The Tories want to replace the present climate change levy, which taxes industrial pollution by the amount of energy used and by industry type, with a tax that will fall more heavily on the biggest polluters. The party believes that the present system is unfair because it charges £30 per tonne of carbon emissions for gas but only £16 for coal.
Mr Osborne told the CBI that a new carbon tax “would replace the climate change levy, which the Royal Commission on Environmental Pollution calls a ‘blunt instrument’ because it is based on energy use, not carbon emissions”.
Richard Lambert, Director-General of the CBI, said: “A carbon tax might be part of the toolbox to tackle climate change. However, we would rather see a price for carbon set through an international trading system than a finance minister trying to prescribe a price. If a tax is introduced, it should be revenue-neutral, not another money-raising measure for the Exchequer.”

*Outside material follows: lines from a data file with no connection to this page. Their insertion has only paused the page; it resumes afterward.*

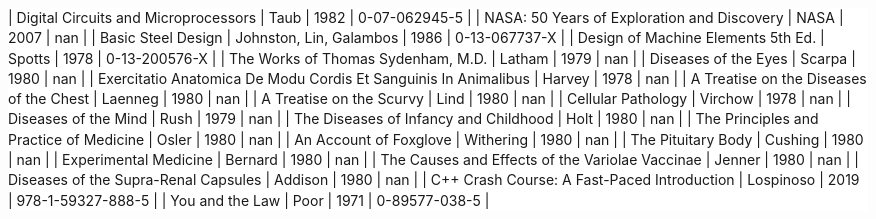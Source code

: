 | Digital Circuits and Microprocessors                                                                           | Taub                                                                         |           1982 | 0-07-062945-5        |
| NASA: 50 Years of Exploration and Discovery                                                                    | NASA                                                                         |           2007 | nan                  |
| Basic Steel Design                                                                                             | Johnston, Lin, Galambos                                                      |           1986 | 0-13-067737-X        |
| Design of Machine Elements 5th Ed.                                                                             | Spotts                                                                       |           1978 | 0-13-200576-X        |
| The Works of Thomas Sydenham, M.D.                                                                             | Latham                                                                       |           1979 | nan                  |
| Diseases of the Eyes                                                                                           | Scarpa                                                                       |           1980 | nan                  |
| Exercitatio Anatomica De Modu Cordis Et Sanguinis In Animalibus                                                | Harvey                                                                       |           1978 | nan                  |
| A Treatise on the Diseases of the Chest                                                                        | Laenneg                                                                      |           1980 | nan                  |
| A Treatise on the Scurvy                                                                                       | Lind                                                                         |           1980 | nan                  |
| Cellular Pathology                                                                                             | Virchow                                                                      |           1978 | nan                  |
| Diseases of the Mind                                                                                           | Rush                                                                         |           1979 | nan                  |
| The Diseases of Infancy and Childhood                                                                          | Holt                                                                         |           1980 | nan                  |
| The Principles and Practice of Medicine                                                                        | Osler                                                                        |           1980 | nan                  |
| An Account of Foxglove                                                                                         | Withering                                                                    |           1980 | nan                  |
| The Pituitary Body                                                                                             | Cushing                                                                      |           1980 | nan                  |
| Experimental Medicine                                                                                          | Bernard                                                                      |           1980 | nan                  |
| The Causes and Effects of the Variolae Vaccinae                                                                | Jenner                                                                       |           1980 | nan                  |
| Diseases of the Supra-Renal Capsules                                                                           | Addison                                                                      |           1980 | nan                  |
| C++ Crash Course: A Fast-Paced Introduction                                                                    | Lospinoso                                                                    |           2019 | 978-1-59327-888-5    |
| You and the Law                                                                                                | Poor                                                                         |           1971 | 0-89577-038-5        |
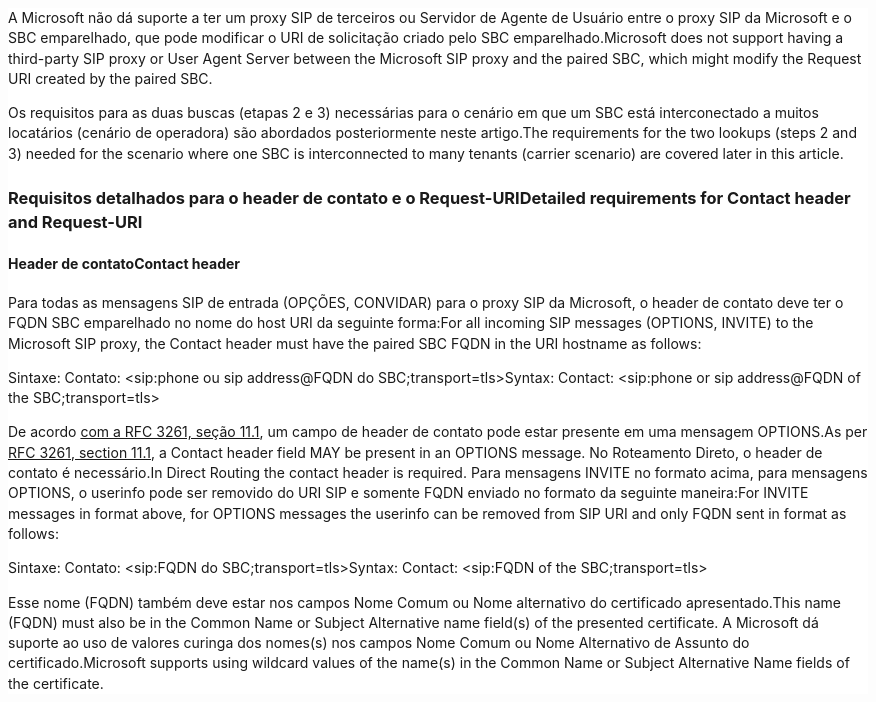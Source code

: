    <span data-ttu-id="41eed-172">A Microsoft não dá suporte a ter um proxy SIP de terceiros ou Servidor de Agente de Usuário entre o proxy SIP da Microsoft e o SBC emparelhado, que pode modificar o URI de solicitação criado pelo SBC emparelhado.</span><span class="sxs-lookup"><span data-stu-id="41eed-172">Microsoft does not support having a third-party SIP proxy or User Agent Server between the Microsoft SIP proxy and the paired SBC, which might modify the Request URI created by the paired SBC.</span></span>

   <span data-ttu-id="41eed-173">Os requisitos para as duas buscas (etapas 2 e 3) necessárias para o cenário em que um SBC está interconectado a muitos locatários (cenário de operadora) são abordados posteriormente neste artigo.</span><span class="sxs-lookup"><span data-stu-id="41eed-173">The requirements for the two lookups (steps 2 and 3) needed for the scenario where one SBC is interconnected to many tenants (carrier scenario) are covered later in this article.</span></span>

### <a name="detailed-requirements-for-contact-header-and-request-uri"></a><span data-ttu-id="41eed-174">Requisitos detalhados para o header de contato e o Request-URI</span><span class="sxs-lookup"><span data-stu-id="41eed-174">Detailed requirements for Contact header and Request-URI</span></span>

#### <a name="contact-header"></a><span data-ttu-id="41eed-175">Header de contato</span><span class="sxs-lookup"><span data-stu-id="41eed-175">Contact header</span></span>

<span data-ttu-id="41eed-176">Para todas as mensagens SIP de entrada (OPÇÕES, CONVIDAR) para o proxy SIP da Microsoft, o header de contato deve ter o FQDN SBC emparelhado no nome do host URI da seguinte forma:</span><span class="sxs-lookup"><span data-stu-id="41eed-176">For all incoming SIP messages (OPTIONS, INVITE) to the Microsoft SIP proxy, the Contact header must have the paired SBC FQDN in the URI hostname as follows:</span></span>

<span data-ttu-id="41eed-177">Sintaxe: Contato: <sip:phone ou sip address@FQDN do SBC;transport=tls></span><span class="sxs-lookup"><span data-stu-id="41eed-177">Syntax: Contact:  <sip:phone or sip address@FQDN of the SBC;transport=tls></span></span> 

<span data-ttu-id="41eed-178">De acordo [com a RFC 3261, seção 11.1](https://tools.ietf.org/html/rfc3261#section-11.1), um campo de header de contato pode estar presente em uma mensagem OPTIONS.</span><span class="sxs-lookup"><span data-stu-id="41eed-178">As per [RFC 3261, section 11.1](https://tools.ietf.org/html/rfc3261#section-11.1), a Contact header field MAY be present in an OPTIONS message.</span></span> <span data-ttu-id="41eed-179">No Roteamento Direto, o header de contato é necessário.</span><span class="sxs-lookup"><span data-stu-id="41eed-179">In Direct Routing the contact header is required.</span></span> <span data-ttu-id="41eed-180">Para mensagens INVITE no formato acima, para mensagens OPTIONS, o userinfo pode ser removido do URI SIP e somente FQDN enviado no formato da seguinte maneira:</span><span class="sxs-lookup"><span data-stu-id="41eed-180">For INVITE messages in format above, for OPTIONS messages the userinfo can be removed from SIP URI and only FQDN sent in format as follows:</span></span>

<span data-ttu-id="41eed-181">Sintaxe: Contato: <sip:FQDN do SBC;transport=tls></span><span class="sxs-lookup"><span data-stu-id="41eed-181">Syntax: Contact:  <sip:FQDN of the SBC;transport=tls></span></span>

<span data-ttu-id="41eed-182">Esse nome (FQDN) também deve estar nos campos Nome Comum ou Nome alternativo do certificado apresentado.</span><span class="sxs-lookup"><span data-stu-id="41eed-182">This name (FQDN) must also be in the Common Name or Subject Alternative name field(s) of the presented certificate.</span></span> <span data-ttu-id="41eed-183">A Microsoft dá suporte ao uso de valores curinga dos nomes(s) nos campos Nome Comum ou Nome Alternativo de Assunto do certificado.</span><span class="sxs-lookup"><span data-stu-id="41eed-183">Microsoft supports using wildcard values of the name(s) in the Common Name or Subject Alternative Name fields of the certificate.</span></span>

Mr Osborne said that any gains from a carbon tax would be used to offset other taxes.
Tony Blair told the CBI later that on climate change Britain should be “at the front of the pack, but not so far ahead we disappear out of sight”. Mr Blair said that security of supply was becoming pressing as the UK prepared to move from producing 80 to 90 per cent of its own energy to having to import the same proportion. Mr Blair repeated his belief that nuclear had to play a big part in the future energy mix.
In a debate on energy security and climate change, Tom Crotty, chairman of the chlorine producer Ineos ChlorVinyls, said that spiralling energy costs had led to the loss of 100,000 job losses over the past 18 months. Included in those losses were the closure of 13 glassmakers and 11 papermills. Ineos ChlorVinyls, which had to halt production temporarily last year because of higher energy costs, has 80 per cent of its costs tied up in energy. Mr Crotty said that energy policy had failed industry: “The true cost comes in lost business, lost jobs and lost income.”
The CBI is to lobby the Government for greater certainty over energy security, diversity and climate change. It is to establish a taskforce of senior executives to suggest policy to the Government to ensure a better energy framework for business.
The CBI has criticised the Government for failing to get to grips sufficiently with energy in its last White Paper, which focused on renewables but offered only aspirations to boost green energy.